Assignment - Draw out every line with the word "Medicine" from the listing below.

Listed records -
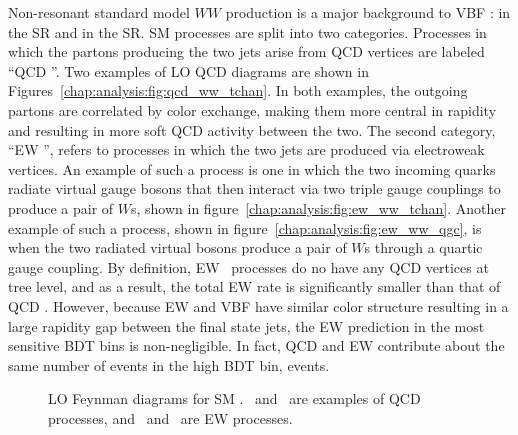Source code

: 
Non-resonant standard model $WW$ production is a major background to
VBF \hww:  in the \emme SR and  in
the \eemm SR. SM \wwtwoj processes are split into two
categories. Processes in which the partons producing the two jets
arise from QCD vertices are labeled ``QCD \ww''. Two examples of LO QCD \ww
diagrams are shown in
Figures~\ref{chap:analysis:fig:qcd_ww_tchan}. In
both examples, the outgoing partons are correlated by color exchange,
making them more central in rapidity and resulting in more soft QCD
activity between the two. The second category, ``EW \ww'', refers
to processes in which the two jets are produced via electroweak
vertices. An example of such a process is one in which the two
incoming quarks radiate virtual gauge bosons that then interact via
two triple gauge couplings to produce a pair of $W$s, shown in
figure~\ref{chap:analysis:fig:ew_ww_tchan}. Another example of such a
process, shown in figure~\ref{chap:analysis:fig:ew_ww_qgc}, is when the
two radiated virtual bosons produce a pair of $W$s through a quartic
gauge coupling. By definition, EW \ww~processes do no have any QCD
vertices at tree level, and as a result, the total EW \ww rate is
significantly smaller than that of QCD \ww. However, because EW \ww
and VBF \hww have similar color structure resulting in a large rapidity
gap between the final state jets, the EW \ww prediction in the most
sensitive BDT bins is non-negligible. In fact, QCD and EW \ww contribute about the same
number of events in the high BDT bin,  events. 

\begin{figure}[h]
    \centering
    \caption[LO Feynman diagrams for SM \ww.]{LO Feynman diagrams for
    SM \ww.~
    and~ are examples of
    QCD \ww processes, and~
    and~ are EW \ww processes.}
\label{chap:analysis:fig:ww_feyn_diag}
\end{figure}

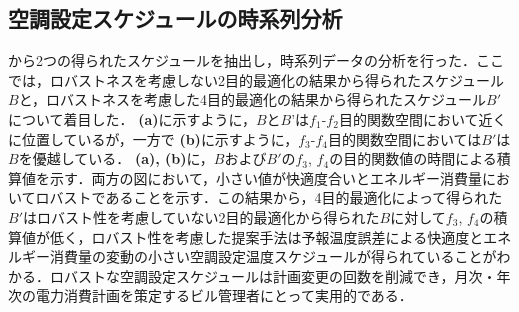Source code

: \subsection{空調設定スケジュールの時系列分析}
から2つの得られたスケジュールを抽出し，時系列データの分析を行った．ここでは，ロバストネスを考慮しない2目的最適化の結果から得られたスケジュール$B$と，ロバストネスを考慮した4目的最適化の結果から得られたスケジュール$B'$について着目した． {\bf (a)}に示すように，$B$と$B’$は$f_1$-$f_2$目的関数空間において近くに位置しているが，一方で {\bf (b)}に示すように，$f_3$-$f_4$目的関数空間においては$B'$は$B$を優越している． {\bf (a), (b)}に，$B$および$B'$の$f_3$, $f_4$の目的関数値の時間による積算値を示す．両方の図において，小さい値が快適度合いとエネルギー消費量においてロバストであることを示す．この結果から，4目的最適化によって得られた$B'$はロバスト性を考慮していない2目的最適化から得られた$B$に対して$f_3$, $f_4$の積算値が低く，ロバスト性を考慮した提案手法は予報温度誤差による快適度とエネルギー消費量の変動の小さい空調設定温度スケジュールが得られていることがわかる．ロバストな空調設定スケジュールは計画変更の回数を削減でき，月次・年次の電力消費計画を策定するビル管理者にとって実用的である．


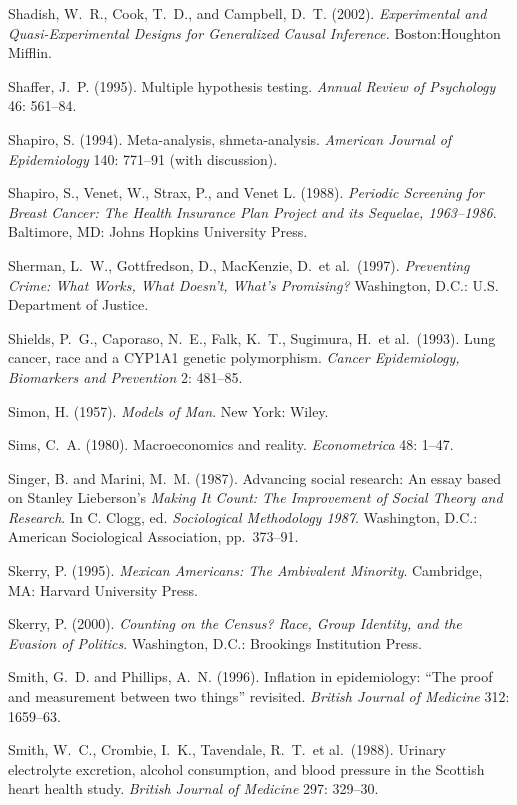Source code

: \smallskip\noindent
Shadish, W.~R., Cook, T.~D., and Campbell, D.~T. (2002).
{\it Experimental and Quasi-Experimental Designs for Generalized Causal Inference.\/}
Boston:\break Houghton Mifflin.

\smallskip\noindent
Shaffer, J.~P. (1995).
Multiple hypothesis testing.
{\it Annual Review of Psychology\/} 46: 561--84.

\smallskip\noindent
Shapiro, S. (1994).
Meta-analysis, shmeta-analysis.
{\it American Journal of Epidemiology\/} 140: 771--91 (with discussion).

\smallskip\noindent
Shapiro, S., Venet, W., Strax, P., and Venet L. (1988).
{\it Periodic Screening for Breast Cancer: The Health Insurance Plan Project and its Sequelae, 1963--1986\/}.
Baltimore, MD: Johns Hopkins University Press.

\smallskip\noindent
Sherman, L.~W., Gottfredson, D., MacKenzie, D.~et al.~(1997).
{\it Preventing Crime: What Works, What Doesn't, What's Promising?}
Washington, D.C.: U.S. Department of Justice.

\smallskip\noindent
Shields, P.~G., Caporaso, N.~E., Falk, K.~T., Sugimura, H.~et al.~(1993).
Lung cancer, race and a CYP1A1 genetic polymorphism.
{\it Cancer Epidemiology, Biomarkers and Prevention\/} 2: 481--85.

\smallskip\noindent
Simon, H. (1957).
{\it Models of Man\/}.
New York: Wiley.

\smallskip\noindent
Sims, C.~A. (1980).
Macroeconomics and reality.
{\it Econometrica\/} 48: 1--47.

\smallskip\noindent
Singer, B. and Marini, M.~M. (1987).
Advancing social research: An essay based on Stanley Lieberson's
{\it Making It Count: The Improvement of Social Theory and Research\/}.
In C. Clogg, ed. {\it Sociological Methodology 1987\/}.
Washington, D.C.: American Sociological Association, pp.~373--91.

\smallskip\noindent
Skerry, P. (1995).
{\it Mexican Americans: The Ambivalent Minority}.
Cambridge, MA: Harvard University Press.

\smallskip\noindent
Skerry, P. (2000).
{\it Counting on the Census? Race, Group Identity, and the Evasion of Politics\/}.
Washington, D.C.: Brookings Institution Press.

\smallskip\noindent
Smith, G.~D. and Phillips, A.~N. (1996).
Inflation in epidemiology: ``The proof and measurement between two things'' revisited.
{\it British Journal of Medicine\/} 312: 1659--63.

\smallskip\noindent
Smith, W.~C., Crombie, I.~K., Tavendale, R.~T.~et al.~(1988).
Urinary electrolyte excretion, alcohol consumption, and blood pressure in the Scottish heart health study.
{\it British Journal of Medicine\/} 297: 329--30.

Result for this task -
{\it British Journal of Medicine\/} 312: 1659--63.
{\it British Journal of Medicine\/} 297: 329--30.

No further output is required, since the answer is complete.